◆ PROMPT
The answer must consist of every line below that holds the word "repository".

::::

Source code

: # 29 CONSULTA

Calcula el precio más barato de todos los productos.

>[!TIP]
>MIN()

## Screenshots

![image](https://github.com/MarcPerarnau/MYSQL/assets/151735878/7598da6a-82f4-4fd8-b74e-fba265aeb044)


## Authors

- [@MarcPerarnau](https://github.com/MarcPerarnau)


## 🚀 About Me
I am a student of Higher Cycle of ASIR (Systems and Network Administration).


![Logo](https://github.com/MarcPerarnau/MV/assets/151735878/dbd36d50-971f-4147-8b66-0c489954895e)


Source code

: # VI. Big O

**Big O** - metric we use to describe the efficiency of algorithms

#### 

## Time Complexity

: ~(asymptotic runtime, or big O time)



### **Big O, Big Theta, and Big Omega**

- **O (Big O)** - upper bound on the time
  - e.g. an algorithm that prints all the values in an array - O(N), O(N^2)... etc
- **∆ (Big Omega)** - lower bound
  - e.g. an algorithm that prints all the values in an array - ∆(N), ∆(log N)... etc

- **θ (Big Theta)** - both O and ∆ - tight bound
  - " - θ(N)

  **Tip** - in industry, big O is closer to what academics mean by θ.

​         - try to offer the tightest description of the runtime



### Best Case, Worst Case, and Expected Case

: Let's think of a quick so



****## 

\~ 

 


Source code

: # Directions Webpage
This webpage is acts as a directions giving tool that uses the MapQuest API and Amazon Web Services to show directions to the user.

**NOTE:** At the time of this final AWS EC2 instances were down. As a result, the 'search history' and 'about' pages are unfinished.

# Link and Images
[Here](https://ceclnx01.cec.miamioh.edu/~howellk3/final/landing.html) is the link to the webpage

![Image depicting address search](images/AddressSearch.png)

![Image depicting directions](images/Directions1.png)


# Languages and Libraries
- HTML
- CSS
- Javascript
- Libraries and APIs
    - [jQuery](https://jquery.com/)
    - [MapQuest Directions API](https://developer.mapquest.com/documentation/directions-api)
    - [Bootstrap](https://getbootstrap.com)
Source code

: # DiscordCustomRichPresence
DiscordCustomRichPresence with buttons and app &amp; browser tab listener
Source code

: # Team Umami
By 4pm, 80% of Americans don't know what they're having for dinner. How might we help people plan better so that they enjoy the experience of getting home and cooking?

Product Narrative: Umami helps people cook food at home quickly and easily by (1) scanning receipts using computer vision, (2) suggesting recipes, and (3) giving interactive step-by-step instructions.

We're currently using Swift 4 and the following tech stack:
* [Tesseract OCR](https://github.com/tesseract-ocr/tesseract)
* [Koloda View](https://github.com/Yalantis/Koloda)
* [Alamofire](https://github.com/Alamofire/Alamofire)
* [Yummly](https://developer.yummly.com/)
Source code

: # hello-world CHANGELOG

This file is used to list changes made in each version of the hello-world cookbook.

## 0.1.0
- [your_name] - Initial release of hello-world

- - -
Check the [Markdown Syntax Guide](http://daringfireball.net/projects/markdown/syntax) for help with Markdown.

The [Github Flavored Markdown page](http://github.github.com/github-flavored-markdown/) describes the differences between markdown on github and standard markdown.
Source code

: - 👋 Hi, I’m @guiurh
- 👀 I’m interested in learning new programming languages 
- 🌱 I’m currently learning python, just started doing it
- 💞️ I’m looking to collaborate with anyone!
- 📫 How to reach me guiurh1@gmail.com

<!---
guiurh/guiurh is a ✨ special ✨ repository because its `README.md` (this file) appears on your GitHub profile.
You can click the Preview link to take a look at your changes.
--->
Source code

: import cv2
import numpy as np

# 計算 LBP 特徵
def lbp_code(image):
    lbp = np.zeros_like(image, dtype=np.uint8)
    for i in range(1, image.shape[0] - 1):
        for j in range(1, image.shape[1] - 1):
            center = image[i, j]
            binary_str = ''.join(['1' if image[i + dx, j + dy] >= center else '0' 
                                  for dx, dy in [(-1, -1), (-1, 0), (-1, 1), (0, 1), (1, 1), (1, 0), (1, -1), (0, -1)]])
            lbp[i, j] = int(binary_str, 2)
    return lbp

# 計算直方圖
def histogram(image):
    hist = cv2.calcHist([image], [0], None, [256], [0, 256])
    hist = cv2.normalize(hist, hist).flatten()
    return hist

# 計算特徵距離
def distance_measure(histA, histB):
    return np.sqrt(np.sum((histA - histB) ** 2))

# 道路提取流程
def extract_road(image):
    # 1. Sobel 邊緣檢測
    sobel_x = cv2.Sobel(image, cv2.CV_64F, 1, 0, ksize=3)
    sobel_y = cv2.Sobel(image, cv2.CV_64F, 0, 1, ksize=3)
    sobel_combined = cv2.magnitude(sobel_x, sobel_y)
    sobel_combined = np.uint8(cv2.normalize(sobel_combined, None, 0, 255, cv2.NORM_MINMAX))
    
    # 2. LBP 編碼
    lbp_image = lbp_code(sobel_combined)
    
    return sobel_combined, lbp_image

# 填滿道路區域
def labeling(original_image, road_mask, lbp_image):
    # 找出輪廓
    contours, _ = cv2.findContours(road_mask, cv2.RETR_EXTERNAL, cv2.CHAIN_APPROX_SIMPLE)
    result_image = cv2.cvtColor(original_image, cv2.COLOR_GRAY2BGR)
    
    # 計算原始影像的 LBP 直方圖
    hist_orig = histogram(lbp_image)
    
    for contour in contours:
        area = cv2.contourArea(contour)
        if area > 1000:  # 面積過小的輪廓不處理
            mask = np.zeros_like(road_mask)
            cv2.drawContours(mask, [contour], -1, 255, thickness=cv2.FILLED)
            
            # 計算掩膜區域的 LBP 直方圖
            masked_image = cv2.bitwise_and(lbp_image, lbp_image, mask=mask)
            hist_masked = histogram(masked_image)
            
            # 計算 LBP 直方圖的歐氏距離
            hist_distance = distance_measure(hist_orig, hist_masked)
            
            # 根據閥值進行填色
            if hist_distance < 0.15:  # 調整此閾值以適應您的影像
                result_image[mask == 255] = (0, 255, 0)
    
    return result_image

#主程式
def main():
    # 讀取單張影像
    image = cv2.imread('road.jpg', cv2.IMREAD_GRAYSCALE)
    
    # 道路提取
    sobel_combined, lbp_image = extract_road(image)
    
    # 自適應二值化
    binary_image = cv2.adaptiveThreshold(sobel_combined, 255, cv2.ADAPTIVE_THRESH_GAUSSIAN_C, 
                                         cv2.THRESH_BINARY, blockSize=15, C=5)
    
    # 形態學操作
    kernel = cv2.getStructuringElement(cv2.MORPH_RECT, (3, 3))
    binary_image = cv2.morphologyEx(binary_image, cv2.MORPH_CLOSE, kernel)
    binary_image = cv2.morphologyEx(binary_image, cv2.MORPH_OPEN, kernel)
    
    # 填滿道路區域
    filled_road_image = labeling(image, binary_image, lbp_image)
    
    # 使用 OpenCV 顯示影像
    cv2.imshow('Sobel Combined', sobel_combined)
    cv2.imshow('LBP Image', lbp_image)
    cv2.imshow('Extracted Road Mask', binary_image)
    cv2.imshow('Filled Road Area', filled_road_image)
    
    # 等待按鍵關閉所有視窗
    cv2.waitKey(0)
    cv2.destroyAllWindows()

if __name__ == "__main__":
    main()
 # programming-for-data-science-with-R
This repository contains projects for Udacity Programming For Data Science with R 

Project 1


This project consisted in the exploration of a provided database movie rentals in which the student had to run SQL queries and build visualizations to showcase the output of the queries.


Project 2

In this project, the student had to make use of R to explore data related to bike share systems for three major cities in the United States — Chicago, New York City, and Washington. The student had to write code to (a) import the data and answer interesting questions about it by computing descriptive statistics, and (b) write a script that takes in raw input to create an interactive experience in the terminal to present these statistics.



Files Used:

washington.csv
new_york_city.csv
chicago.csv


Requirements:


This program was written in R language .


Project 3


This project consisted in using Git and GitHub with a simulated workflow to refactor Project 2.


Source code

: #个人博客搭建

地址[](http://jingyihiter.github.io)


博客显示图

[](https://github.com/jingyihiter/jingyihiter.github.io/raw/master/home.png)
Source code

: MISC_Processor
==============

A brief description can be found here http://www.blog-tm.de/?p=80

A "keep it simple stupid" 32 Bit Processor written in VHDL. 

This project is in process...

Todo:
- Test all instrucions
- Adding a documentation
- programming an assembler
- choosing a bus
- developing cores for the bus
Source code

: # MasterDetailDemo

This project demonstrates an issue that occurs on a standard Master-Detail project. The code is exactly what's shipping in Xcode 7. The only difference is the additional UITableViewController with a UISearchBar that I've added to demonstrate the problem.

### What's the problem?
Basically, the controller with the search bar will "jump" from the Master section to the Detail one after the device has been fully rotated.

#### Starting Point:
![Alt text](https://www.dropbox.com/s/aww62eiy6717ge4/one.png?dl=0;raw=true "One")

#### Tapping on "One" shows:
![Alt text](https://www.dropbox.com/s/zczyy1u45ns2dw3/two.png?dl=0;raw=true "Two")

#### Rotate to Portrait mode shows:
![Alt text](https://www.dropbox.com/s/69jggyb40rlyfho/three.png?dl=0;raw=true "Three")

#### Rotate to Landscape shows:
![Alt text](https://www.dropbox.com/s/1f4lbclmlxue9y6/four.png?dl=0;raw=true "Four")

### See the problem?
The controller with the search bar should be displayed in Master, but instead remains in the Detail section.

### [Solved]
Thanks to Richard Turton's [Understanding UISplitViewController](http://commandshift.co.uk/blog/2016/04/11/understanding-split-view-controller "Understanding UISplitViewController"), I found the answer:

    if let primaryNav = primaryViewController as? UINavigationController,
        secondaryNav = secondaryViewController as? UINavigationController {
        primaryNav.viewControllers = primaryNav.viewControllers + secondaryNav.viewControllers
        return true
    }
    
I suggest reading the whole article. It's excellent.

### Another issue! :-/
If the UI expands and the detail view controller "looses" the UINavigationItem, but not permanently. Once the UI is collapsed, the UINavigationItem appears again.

::::

◆ YOUR SOLUTION
guiurh/guiurh is a ✨ special ✨ repository because its `README.md` (this file) appears on your GitHub profile.
This repository contains projects for Udacity Programming For Data Science with R 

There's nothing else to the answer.